今日は雨。連日のスケジュールの疲れも出てきたので(――まだ観光は一日しかしてないが、恩納のホテルに着くのにバンクーバー→大阪→那覇→恩納と都合3日かかってるので、出発して今日でもう5日めという非効率さ――)、沖縄で一番大きなモールというところに入ってのんびりと過ごした。沖縄ならではではないものの面白い店が多く楽しい。

奥様が「これいいわね」とある婦人服屋に入ったので看板を見るとSM2とある。…20代の頃俺が働いてたサマンサモスモスじゃん!
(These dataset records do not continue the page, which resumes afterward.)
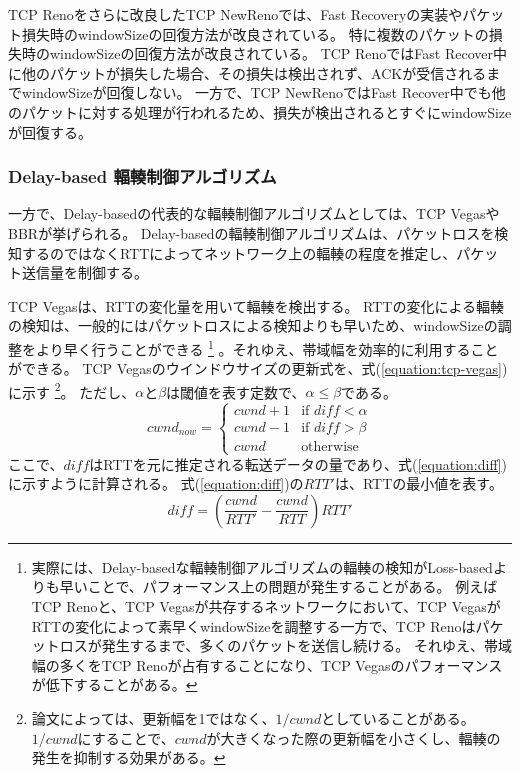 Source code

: \documentclass[a4paper,11pt]{jreport}
\newcommand{\equationref}[1]{式(\ref{#1})}
\begin{document}
TCP Renoをさらに改良したTCP NewReno\cite{floyd2004newreno,henderson2012newreno}では、Fast Recoveryの実装やパケット損失時のwindowSizeの回復方法が改良されている。
特に複数のパケットの損失時のwindowSizeの回復方法が改良されている。
TCP RenoではFast Recover中に他のパケットが損失した場合、その損失は検出されず、ACKが受信されるまでwindowSizeが回復しない。
一方で、TCP NewRenoではFast Recover中でも他のパケットに対する処理が行われるため、損失が検出されるとすぐにwindowSizeが回復する。

\cite{cubic}

\subsubsection*{Delay-based 輻輳制御アルゴリズム}

一方で、Delay-basedの代表的な輻輳制御アルゴリズムとしては、TCP Vegas\cite{tcp-vegas}やBBR\cite{bbr}が挙げられる。
Delay-basedの輻輳制御アルゴリズムは、パケットロスを検知するのではなくRTTによってネットワーク上の輻輳の程度を推定し、パケット送信量を制御する。

TCP Vegasは、RTTの変化量を用いて輻輳を検出する。
RTTの変化による輻輳の検知は、一般的にはパケットロスによる検知よりも早いため、windowSizeの調整をより早く行うことができる
\footnote{実際には、Delay-basedな輻輳制御アルゴリズムの輻輳の検知がLoss-basedよりも早いことで、パフォーマンス上の問題が発生することがある。
例えばTCP Renoと、TCP Vegasが共存するネットワークにおいて、TCP VegasがRTTの変化によって素早くwindowSizeを調整する一方で、TCP Renoはパケットロスが発生するまで、多くのパケットを送信し続ける。
それゆえ、帯域幅の多くをTCP Renoが占有することになり、TCP Vegasのパフォーマンスが低下することがある。
}
。それゆえ、帯域幅を効率的に利用することができる。
TCP Vegasのウインドウサイズの更新式を、\equationref{equation:tcp-vegas}に示す
\footnote{論文によっては、更新幅を1ではなく、$1/cwnd$としていることがある。
$1/cwnd$にすることで、$cwnd$が大きくなった際の更新幅を小さくし、輻輳の発生を抑制する効果がある。}。
ただし、$\alpha$と$\beta$は閾値を表す定数で、$\alpha \leq \beta$である。
\begin{equation}
  \label{equation:tcp-vegas}
  cwnd_{now} =
  \begin{cases}
    cwnd + 1 & \text{if } diff < \alpha \\
    cwnd - 1 & \text{if } diff > \beta \\
    cwnd & \text{otherwise}
  \end{cases}
\end{equation}
ここで、$diff$はRTTを元に推定される転送データの量であり、\equationref{equation:diff}に示すように計算される。
\equationref{equation:diff}の$RTT'$は、RTTの最小値を表す。
\begin{equation}
  \label{equation:diff}
  diff = \left( \frac{cwnd}{RTT'} - \frac{cwnd}{RTT}\right) RTT'
\end{equation}
\end{document}
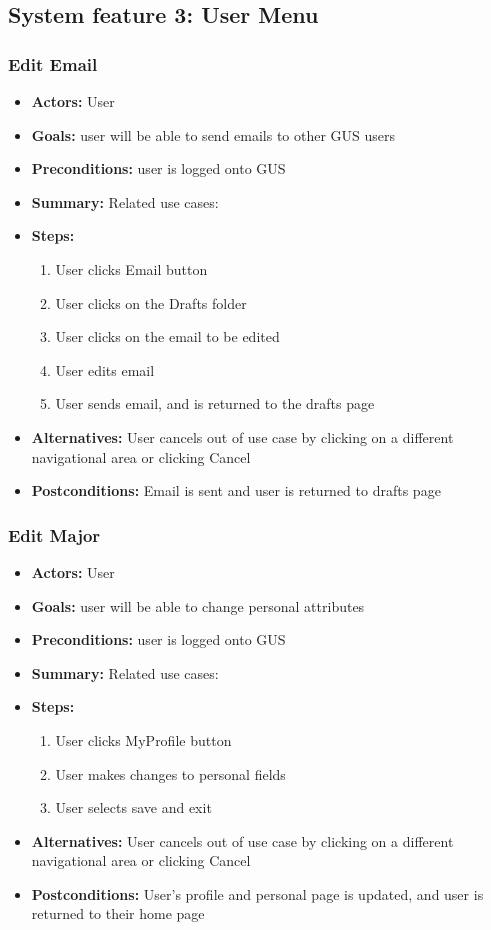 \documentclass[12pt, oneside, letterpaper]{report}
\begin{document}
		\subsection{System feature 3: User Menu}
         \subsubsection{Edit Email}
			\begin{itemize}
				\item{\textbf{Actors:} User}
				\item{\textbf{Goals:} user will be able to send emails to other GUS users}
				\item{\textbf{Preconditions:} user is logged onto GUS}
				\item{\textbf{Summary:} Related use cases: }
				\item{\textbf{Steps:}
				\begin{enumerate}
					\item{User clicks Email button}
					\item{User clicks on the Drafts folder}
					\item{User clicks on the email to be edited}
					\item{User edits email}
					\item{User sends email, and is returned to the drafts page}
				\end{enumerate}
				}
				\item{\textbf{Alternatives:} User cancels out of use case by clicking on a different navigational area or clicking Cancel}
				\item{\textbf{Postconditions:} Email is sent and user is returned to drafts page}
			\end{itemize}
         \subsubsection{Edit Major}
			\begin{itemize}
				\item{\textbf{Actors:} User}
				\item{\textbf{Goals:} user will be able to change personal attributes}
				\item{\textbf{Preconditions:} user is logged onto GUS}
				\item{\textbf{Summary:} Related use cases: }
				\item{\textbf{Steps:}
				\begin{enumerate}
					\item{User clicks MyProfile button}
					\item{User makes changes to personal fields}
					\item{User selects save and exit}
				\end{enumerate}
				}
				\item{\textbf{Alternatives:} User cancels out of use case by clicking on a different navigational area or clicking Cancel}
				\item{\textbf{Postconditions:} User's profile and personal page is updated, and user is returned to their home page}
			\end{itemize}
\end{document}
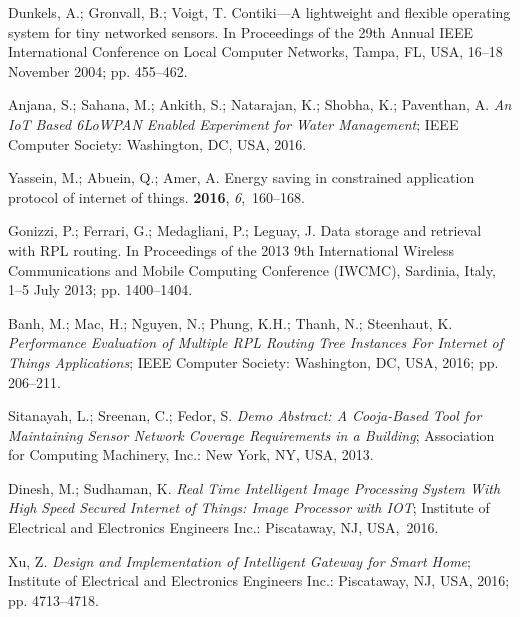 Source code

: \documentclass[symmetry,article,accept,moreauthors,pdftex10pt,a4paper]{mdpi}
\begin{document}
\begin{thebibliography}{999}
Dunkels, A.; Gronvall, B.; Voigt, T.
\newblock Contiki---A lightweight and flexible operating system for tiny
networked sensors.
\newblock In Proceedings of the 29th Annual IEEE International Conference on Local Computer
Networks,  Tampa, FL, USA, 16--18 November 2004; pp. 455--462.

Anjana, S.; Sahana, M.; Ankith, S.; Natarajan, K.; Shobha, K.; Paventhan, A.
\newblock \emph{An IoT Based 6LoWPAN Enabled Experiment for Water Management};
\newblock IEEE Computer Society: Washington, DC, USA, 2016.

Yassein, M.; Abuein, Q.; Amer, A.
\newblock Energy saving in constrained application protocol of internet of
things.
{\bf 2016}, {\em 6},~160--168.

Gonizzi, P.; Ferrari, G.; Medagliani, P.; Leguay, J.
\newblock Data storage and retrieval with RPL routing. In Proceedings of the 2013 9th International  Wireless Communications and Mobile Computing Conference (IWCMC),
\newblock  Sardinia, Italy, 1--5 July 2013; pp. 1400--1404.

Banh, M.; Mac, H.; Nguyen, N.; Phung, K.H.; Thanh, N.; Steenhaut, K.
\newblock \emph{Performance Evaluation of Multiple RPL Routing Tree Instances For
	Internet of Things Applications};
\newblock IEEE Computer Society: Washington, DC, USA, 2016; pp. 206--211.

Sitanayah, L.; Sreenan, C.; Fedor, S.
\newblock \emph{Demo Abstract: A Cooja-Based Tool for Maintaining Sensor Network
	Coverage Requirements in a Building};
\newblock Association for Computing Machinery, Inc.: New York, NY, USA, 2013.

Dinesh, M.; Sudhaman, K.
\newblock \emph{Real Time Intelligent Image Processing System With High Speed Secured
	Internet of Things: Image Processor with IOT};
\newblock Institute of Electrical and Electronics Engineers Inc.: Piscataway, NJ, USA,~2016.

Xu, Z.
\newblock \emph{Design and Implementation of Intelligent Gateway for Smart Home};
\newblock Institute of Electrical and Electronics Engineers Inc.: Piscataway, NJ, USA, 2016; pp.
4713--4718.


\end{thebibliography}
\end{document}
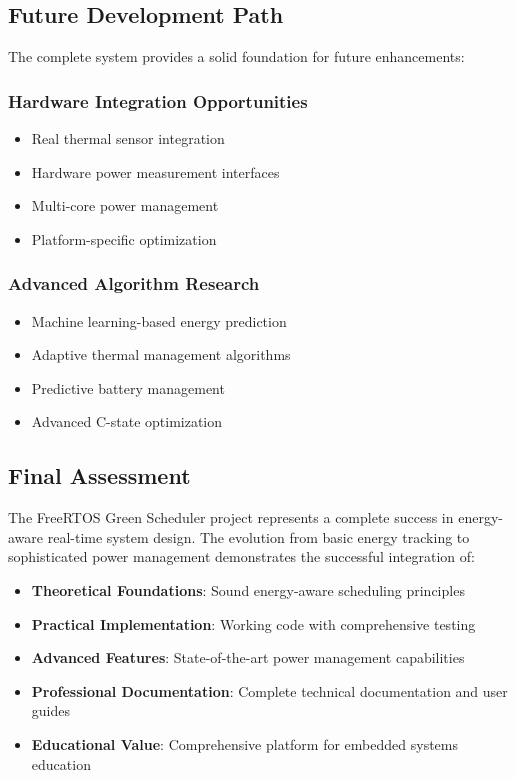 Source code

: \documentclass[11pt,a4paper]{article}
\begin{document}
\subsection{Future Development Path}
The complete system provides a solid foundation for future enhancements:

\subsubsection{Hardware Integration Opportunities}
\begin{itemize}
    \item Real thermal sensor integration
    \item Hardware power measurement interfaces
    \item Multi-core power management
    \item Platform-specific optimization
\end{itemize}

\subsubsection{Advanced Algorithm Research}
\begin{itemize}
    \item Machine learning-based energy prediction
    \item Adaptive thermal management algorithms
    \item Predictive battery management
    \item Advanced C-state optimization
\end{itemize}

\subsection{Final Assessment}
The FreeRTOS Green Scheduler project represents a complete success in energy-aware real-time system design. The evolution from basic energy tracking to sophisticated power management demonstrates the successful integration of:

\begin{itemize}
    \item \textbf{Theoretical Foundations}: Sound energy-aware scheduling principles
    \item \textbf{Practical Implementation}: Working code with comprehensive testing
    \item \textbf{Advanced Features}: State-of-the-art power management capabilities
    \item \textbf{Professional Documentation}: Complete technical documentation and user guides
    \item \textbf{Educational Value}: Comprehensive platform for embedded systems education
\end{itemize}
\end{document}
 バンドマン時代に俺が婦人服飾会社で働いてたのは言ってあったが、これまで話だけの幻だったサマンサモスモスが実在していたことに妻子が超ウケる。「こんなフェミニンな会社で何してたのよ」。いや服を畳んで箱に詰めて担いでただけだけど。休憩中に本を読んでたから「先生」と尊敬されてたんだぜ。

サマンサモスモスで今は偉くなっておられるらしいF下さんにはお世話になったなあ。俺がいくら寝過ごしてもクビにせず、廃墟警備の仕事が見つかりやめたいと言ったときには嫌な顔もせず送迎会までしてくれた彼のお陰でバンドもやれ英語も覚えられて、いまカナダに住んでいるんです。尊敬してます。

    ----------------------

(これは45mm、見事なボケ)

モール内のカメラ屋で自分のカメラに自由につけて試し撮りしてくれというレンズ群があったので憧れのオリンパスの 25mm-F1.8、45mm-1.8 で撮ってみる。めっちゃシャープでめっちゃボケる。しかも F2.8 で 1/60s の明るさで 1/160s! 3 倍の速さである。ああ最高。25mm が中古で安かったらほしい!

 そして奥様の提案でモールのスーパーで食材を仕入れ、ダイソーでまな板やプラスチックの食器を買って帰り、ホテルでサンドイッチを作り食べる。ああ家で食べるっていいな。落ち着くな。「そうよね、外食はいくらおいしくても続くと嫌になるわよね」。カナダじゃ売ってないプリンも食いましたうまい。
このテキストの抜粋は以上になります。